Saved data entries
◇ ◇ ◇ ◇
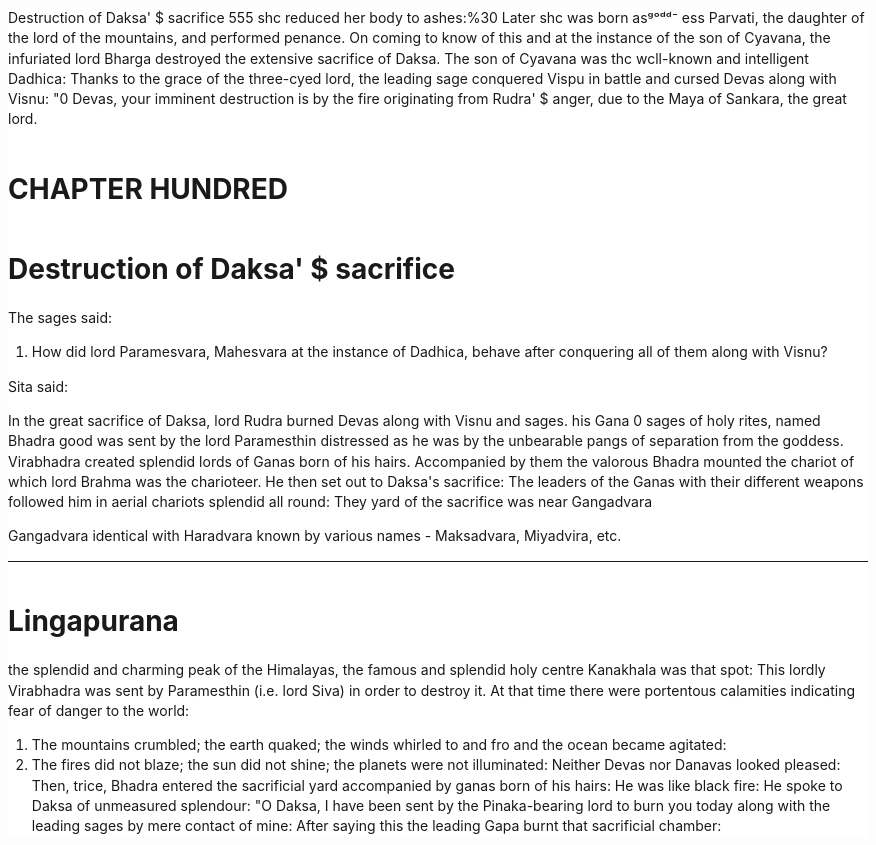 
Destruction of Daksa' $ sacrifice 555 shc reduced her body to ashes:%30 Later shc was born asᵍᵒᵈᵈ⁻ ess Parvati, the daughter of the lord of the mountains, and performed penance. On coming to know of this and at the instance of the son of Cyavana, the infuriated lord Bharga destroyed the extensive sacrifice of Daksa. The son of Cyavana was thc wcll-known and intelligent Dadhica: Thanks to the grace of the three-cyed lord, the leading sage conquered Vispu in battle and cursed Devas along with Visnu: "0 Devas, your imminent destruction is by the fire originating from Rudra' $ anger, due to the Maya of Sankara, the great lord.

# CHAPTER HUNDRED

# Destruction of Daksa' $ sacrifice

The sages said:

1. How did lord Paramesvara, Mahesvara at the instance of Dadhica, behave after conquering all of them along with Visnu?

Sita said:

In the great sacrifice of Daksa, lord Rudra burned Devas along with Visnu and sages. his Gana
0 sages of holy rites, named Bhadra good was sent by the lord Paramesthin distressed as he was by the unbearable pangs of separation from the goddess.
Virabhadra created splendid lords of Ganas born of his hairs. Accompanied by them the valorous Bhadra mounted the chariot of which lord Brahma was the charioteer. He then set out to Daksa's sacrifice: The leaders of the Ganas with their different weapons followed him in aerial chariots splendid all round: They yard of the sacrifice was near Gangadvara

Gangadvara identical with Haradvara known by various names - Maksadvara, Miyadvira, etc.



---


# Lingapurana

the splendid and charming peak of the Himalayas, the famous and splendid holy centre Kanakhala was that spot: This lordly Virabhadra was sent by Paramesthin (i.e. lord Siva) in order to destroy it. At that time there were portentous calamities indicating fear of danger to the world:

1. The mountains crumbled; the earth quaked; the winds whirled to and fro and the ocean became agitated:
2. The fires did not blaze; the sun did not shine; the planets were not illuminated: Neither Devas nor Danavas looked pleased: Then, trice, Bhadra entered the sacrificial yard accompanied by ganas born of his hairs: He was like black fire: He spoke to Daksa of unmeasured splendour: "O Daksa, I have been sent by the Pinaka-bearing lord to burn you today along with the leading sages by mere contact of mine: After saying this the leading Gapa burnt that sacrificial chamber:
◇ ◇ ◇ ◇
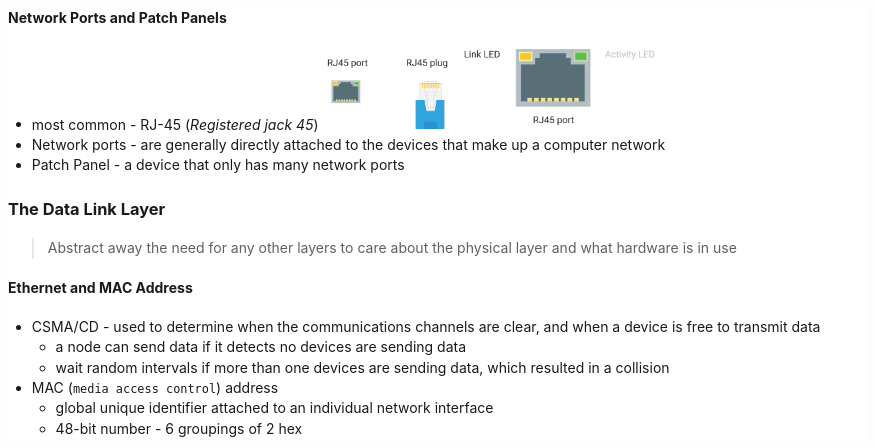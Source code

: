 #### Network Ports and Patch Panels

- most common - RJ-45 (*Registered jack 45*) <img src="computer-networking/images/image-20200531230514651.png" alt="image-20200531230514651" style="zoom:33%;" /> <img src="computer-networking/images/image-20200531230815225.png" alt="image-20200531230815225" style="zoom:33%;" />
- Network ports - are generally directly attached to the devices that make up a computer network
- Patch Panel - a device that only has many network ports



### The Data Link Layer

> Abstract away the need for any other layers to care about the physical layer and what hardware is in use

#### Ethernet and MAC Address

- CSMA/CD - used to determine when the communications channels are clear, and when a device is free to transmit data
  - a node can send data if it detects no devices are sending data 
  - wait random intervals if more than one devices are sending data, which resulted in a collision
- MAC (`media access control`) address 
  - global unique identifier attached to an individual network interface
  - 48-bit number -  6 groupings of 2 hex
◇ ◇ ◇ ◇
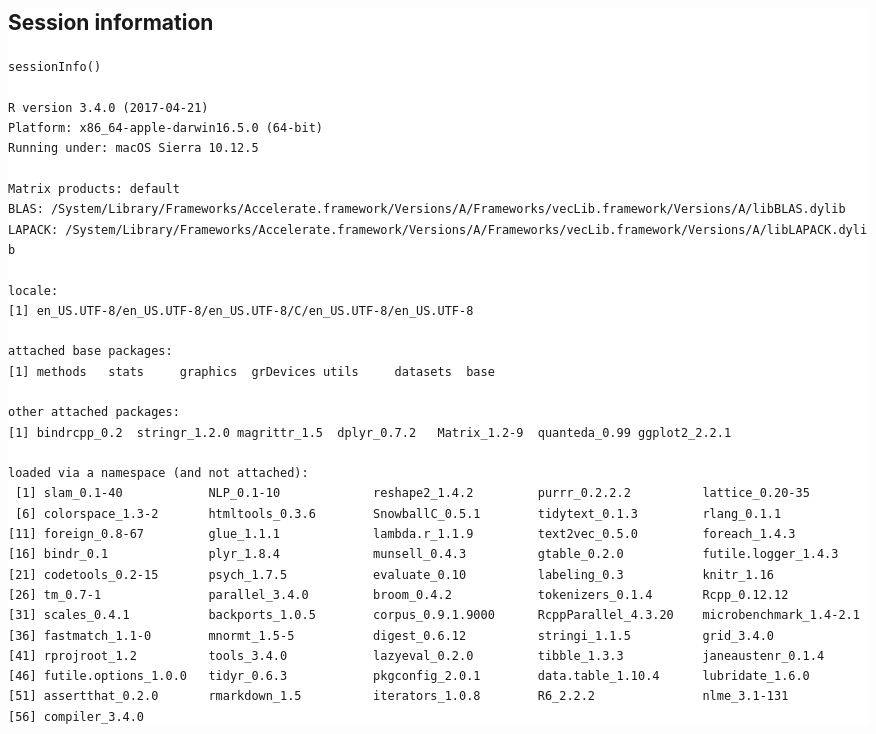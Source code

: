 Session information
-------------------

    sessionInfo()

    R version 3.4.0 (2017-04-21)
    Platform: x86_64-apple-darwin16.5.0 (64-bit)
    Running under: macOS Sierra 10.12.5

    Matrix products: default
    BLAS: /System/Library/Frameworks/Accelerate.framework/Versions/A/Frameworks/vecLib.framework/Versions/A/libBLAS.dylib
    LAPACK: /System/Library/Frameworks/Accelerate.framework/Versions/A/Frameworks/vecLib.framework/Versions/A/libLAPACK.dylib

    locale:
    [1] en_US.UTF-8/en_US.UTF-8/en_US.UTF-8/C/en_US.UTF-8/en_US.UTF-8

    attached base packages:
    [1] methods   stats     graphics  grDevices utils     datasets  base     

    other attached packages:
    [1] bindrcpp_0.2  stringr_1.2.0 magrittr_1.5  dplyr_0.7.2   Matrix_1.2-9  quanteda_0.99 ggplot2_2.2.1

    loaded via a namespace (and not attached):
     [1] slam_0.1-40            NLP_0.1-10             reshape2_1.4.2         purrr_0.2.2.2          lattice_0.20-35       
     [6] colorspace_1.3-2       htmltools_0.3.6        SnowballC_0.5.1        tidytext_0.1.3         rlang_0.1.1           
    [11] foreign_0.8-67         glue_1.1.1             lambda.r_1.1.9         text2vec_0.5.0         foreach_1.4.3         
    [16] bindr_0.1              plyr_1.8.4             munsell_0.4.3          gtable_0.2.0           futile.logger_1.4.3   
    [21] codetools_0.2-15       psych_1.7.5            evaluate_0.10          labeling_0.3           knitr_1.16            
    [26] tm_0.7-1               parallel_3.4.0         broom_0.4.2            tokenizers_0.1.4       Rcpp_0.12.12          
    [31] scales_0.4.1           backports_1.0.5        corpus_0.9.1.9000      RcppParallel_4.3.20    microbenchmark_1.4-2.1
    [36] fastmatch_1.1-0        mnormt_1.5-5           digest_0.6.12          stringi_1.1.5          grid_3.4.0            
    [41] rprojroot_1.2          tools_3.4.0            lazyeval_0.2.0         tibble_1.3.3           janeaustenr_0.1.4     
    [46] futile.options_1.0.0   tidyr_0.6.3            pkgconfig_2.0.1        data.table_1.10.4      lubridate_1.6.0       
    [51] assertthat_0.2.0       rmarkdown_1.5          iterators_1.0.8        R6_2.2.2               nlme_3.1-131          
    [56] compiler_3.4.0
◇ ◇ ◇ ◇
Among the lines above, count those containing the word "dylib" and write only the number.

2